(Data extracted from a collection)

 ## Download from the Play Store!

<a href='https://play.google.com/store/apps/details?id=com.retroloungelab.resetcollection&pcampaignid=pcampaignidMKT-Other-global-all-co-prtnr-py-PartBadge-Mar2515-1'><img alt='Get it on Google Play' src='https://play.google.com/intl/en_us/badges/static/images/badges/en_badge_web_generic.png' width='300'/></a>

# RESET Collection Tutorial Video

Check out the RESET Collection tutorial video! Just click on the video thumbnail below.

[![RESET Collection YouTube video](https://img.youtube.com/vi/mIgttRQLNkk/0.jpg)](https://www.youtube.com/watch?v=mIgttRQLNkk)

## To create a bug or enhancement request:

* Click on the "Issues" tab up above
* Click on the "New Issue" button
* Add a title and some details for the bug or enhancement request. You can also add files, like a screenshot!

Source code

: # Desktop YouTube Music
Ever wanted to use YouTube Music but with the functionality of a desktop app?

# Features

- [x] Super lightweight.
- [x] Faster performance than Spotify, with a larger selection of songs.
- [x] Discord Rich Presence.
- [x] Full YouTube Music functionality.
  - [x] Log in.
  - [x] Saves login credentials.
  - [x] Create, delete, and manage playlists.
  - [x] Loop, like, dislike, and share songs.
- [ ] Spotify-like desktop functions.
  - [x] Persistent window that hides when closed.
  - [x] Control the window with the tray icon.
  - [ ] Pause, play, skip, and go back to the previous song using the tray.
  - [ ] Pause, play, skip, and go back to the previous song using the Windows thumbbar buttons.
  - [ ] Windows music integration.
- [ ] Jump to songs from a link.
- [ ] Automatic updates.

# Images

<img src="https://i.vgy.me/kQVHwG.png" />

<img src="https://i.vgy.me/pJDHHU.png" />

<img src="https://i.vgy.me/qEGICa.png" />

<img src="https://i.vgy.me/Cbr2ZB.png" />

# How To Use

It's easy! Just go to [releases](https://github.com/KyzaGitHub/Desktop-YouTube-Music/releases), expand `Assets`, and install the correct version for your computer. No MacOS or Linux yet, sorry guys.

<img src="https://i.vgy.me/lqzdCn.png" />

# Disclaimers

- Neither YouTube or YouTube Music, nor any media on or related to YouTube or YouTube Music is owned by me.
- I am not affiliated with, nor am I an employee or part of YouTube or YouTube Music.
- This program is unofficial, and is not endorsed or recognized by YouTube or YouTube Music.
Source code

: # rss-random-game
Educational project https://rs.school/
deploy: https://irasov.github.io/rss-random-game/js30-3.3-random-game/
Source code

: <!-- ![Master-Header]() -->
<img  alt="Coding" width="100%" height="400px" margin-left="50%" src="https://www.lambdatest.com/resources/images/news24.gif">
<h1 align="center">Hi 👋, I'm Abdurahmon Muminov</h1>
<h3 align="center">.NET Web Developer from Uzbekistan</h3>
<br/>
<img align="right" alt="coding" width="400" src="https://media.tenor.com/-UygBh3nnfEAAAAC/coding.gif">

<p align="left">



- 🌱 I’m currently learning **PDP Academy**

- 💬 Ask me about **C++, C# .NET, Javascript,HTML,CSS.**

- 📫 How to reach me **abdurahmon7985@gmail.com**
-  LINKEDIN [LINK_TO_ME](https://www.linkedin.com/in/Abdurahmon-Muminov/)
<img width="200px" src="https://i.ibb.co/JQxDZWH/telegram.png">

Assignment:
Print the data above exactly as it was provided.

Answer to this problem:
 ## Download from the Play Store!

<a href='https://play.google.com/store/apps/details?id=com.retroloungelab.resetcollection&pcampaignid=pcampaignidMKT-Other-global-all-co-prtnr-py-PartBadge-Mar2515-1'><img alt='Get it on Google Play' src='https://play.google.com/intl/en_us/badges/static/images/badges/en_badge_web_generic.png' width='300'/></a>

# RESET Collection Tutorial Video

Check out the RESET Collection tutorial video! Just click on the video thumbnail below.

[![RESET Collection YouTube video](https://img.youtube.com/vi/mIgttRQLNkk/0.jpg)](https://www.youtube.com/watch?v=mIgttRQLNkk)

## To create a bug or enhancement request:

* Click on the "Issues" tab up above
* Click on the "New Issue" button
* Add a title and some details for the bug or enhancement request. You can also add files, like a screenshot!

Source code

: # Desktop YouTube Music
Ever wanted to use YouTube Music but with the functionality of a desktop app?

# Features

- [x] Super lightweight.
- [x] Faster performance than Spotify, with a larger selection of songs.
- [x] Discord Rich Presence.
- [x] Full YouTube Music functionality.
  - [x] Log in.
  - [x] Saves login credentials.
  - [x] Create, delete, and manage playlists.
  - [x] Loop, like, dislike, and share songs.
- [ ] Spotify-like desktop functions.
  - [x] Persistent window that hides when closed.
  - [x] Control the window with the tray icon.
  - [ ] Pause, play, skip, and go back to the previous song using the tray.
  - [ ] Pause, play, skip, and go back to the previous song using the Windows thumbbar buttons.
  - [ ] Windows music integration.
- [ ] Jump to songs from a link.
- [ ] Automatic updates.

# Images

<img src="https://i.vgy.me/kQVHwG.png" />

<img src="https://i.vgy.me/pJDHHU.png" />

<img src="https://i.vgy.me/qEGICa.png" />

<img src="https://i.vgy.me/Cbr2ZB.png" />

# How To Use

It's easy! Just go to [releases](https://github.com/KyzaGitHub/Desktop-YouTube-Music/releases), expand `Assets`, and install the correct version for your computer. No MacOS or Linux yet, sorry guys.

<img src="https://i.vgy.me/lqzdCn.png" />

# Disclaimers

- Neither YouTube or YouTube Music, nor any media on or related to YouTube or YouTube Music is owned by me.
- I am not affiliated with, nor am I an employee or part of YouTube or YouTube Music.
- This program is unofficial, and is not endorsed or recognized by YouTube or YouTube Music.
Source code

: # rss-random-game
Educational project https://rs.school/
deploy: https://irasov.github.io/rss-random-game/js30-3.3-random-game/
Source code

: <!-- ![Master-Header]() -->
<img  alt="Coding" width="100%" height="400px" margin-left="50%" src="https://www.lambdatest.com/resources/images/news24.gif">
<h1 align="center">Hi 👋, I'm Abdurahmon Muminov</h1>
<h3 align="center">.NET Web Developer from Uzbekistan</h3>
<br/>
<img align="right" alt="coding" width="400" src="https://media.tenor.com/-UygBh3nnfEAAAAC/coding.gif">

<p align="left">



- 🌱 I’m currently learning **PDP Academy**

- 💬 Ask me about **C++, C# .NET, Javascript,HTML,CSS.**

- 📫 How to reach me **abdurahmon7985@gmail.com**
-  LINKEDIN [LINK_TO_ME](https://www.linkedin.com/in/Abdurahmon-Muminov/)
<img width="200px" src="https://i.ibb.co/JQxDZWH/telegram.png">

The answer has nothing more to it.